## Data in this exercise
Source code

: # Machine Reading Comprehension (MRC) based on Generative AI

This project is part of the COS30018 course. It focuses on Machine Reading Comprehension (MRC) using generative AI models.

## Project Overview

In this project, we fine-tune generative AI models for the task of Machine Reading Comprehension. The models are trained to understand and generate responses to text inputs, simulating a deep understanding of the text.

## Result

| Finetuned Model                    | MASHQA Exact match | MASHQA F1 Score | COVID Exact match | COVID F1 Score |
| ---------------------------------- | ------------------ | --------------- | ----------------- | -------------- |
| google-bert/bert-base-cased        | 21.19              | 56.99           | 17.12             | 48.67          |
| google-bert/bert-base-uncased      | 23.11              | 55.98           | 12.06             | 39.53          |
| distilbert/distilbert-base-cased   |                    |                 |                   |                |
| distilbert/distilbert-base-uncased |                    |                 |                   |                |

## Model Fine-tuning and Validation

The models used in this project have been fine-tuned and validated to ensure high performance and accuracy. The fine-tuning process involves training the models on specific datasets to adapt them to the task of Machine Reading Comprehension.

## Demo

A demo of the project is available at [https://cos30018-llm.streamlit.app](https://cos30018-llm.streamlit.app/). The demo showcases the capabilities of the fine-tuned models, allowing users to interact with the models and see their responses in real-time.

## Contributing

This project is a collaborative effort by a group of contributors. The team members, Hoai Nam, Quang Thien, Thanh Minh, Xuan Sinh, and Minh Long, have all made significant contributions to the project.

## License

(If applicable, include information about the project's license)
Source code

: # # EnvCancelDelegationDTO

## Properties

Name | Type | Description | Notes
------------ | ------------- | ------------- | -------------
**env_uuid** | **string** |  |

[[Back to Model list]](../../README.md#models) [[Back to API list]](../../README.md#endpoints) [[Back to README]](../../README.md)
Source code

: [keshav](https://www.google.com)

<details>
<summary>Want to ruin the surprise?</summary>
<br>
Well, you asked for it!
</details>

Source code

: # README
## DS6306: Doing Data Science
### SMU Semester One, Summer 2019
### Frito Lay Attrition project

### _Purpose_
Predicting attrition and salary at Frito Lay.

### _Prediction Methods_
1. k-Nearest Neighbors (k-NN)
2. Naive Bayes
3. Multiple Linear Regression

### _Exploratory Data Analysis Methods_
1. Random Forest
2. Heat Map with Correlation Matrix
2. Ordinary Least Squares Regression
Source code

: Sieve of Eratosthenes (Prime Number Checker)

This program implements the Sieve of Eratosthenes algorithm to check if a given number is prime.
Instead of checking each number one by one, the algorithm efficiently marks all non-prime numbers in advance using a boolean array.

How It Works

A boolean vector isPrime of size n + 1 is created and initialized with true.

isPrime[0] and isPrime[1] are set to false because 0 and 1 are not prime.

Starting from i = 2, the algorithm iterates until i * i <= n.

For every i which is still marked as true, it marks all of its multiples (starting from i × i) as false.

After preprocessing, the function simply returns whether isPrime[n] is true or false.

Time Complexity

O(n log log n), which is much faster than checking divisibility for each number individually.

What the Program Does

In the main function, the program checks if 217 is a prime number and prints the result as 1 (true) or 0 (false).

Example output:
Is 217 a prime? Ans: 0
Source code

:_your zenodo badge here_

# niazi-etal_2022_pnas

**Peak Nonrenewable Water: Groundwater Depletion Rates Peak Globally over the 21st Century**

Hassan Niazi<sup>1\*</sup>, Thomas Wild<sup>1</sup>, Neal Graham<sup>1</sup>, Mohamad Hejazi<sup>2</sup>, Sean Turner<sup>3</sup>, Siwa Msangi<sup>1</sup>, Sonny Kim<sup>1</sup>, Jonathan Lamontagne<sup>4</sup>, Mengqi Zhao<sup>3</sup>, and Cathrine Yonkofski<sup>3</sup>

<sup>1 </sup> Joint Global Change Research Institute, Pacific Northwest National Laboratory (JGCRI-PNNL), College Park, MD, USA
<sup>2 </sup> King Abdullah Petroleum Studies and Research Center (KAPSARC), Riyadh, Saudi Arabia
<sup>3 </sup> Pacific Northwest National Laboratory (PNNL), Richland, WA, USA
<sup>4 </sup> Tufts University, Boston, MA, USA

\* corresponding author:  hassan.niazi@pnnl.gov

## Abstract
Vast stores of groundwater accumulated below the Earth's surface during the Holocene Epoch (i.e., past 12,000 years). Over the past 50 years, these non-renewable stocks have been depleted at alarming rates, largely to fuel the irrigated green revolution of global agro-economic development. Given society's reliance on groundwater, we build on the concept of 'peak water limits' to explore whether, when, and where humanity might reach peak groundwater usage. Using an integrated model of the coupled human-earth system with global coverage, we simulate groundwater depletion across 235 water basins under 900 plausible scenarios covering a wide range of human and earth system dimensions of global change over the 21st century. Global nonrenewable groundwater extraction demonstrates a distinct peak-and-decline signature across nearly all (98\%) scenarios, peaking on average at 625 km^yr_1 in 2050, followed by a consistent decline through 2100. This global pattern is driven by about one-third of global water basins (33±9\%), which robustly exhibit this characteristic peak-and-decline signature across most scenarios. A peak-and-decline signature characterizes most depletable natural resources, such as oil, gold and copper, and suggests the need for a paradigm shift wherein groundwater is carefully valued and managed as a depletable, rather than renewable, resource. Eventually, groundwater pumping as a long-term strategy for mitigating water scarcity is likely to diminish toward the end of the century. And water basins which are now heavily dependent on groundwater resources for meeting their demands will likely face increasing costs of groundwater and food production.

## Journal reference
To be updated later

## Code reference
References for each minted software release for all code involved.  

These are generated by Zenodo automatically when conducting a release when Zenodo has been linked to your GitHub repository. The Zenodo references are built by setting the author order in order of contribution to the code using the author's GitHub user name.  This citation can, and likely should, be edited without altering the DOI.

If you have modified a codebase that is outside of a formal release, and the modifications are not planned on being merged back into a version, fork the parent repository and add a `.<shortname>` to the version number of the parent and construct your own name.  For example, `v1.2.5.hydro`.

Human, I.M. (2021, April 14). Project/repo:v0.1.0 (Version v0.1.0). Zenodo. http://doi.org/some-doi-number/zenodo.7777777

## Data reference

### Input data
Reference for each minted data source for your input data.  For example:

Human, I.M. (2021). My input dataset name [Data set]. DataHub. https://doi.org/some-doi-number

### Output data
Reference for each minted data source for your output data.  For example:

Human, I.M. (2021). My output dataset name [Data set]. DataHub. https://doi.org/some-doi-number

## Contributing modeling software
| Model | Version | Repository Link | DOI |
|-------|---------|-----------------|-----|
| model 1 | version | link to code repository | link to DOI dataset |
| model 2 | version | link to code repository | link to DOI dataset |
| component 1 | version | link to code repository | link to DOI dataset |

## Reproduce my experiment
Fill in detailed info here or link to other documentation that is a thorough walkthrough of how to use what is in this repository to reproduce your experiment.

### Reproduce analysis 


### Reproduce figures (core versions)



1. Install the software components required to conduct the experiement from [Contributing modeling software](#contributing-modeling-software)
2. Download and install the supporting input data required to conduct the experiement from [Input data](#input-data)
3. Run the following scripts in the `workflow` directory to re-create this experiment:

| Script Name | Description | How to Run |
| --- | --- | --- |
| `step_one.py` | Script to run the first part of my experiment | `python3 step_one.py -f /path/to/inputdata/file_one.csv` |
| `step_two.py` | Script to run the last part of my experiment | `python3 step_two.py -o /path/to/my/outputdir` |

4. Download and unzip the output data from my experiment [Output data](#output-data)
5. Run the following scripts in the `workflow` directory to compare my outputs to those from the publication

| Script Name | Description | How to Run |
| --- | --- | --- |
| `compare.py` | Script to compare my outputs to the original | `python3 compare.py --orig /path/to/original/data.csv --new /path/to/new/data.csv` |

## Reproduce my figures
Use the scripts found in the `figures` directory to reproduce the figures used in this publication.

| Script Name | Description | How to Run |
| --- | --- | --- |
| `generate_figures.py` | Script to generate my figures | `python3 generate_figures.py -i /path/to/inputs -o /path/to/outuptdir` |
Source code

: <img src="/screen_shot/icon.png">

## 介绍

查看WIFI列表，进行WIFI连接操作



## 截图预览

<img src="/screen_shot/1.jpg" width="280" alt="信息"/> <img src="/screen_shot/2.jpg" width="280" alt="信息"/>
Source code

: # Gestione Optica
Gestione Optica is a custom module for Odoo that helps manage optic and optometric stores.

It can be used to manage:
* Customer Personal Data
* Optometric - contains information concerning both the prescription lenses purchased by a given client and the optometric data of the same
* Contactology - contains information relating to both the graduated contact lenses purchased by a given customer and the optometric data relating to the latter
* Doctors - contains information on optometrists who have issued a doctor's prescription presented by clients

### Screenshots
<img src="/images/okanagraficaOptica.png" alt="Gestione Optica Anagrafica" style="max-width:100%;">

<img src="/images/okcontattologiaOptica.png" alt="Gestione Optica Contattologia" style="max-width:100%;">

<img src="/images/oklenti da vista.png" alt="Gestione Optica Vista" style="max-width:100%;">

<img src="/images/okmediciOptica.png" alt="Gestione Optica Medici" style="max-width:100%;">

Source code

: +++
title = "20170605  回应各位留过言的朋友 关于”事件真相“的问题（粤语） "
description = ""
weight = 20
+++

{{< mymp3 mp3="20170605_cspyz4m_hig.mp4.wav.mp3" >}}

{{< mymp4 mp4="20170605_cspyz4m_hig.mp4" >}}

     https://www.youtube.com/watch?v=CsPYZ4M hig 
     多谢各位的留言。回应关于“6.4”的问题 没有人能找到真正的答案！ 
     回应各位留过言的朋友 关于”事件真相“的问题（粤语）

## Problem statement
Check the entries above line by line and return each one containing the word "事件真相".

## Output for this task
title = "20170605  回应各位留过言的朋友 关于”事件真相“的问题（粤语） "
     回应各位留过言的朋友 关于”事件真相“的问题（粤语）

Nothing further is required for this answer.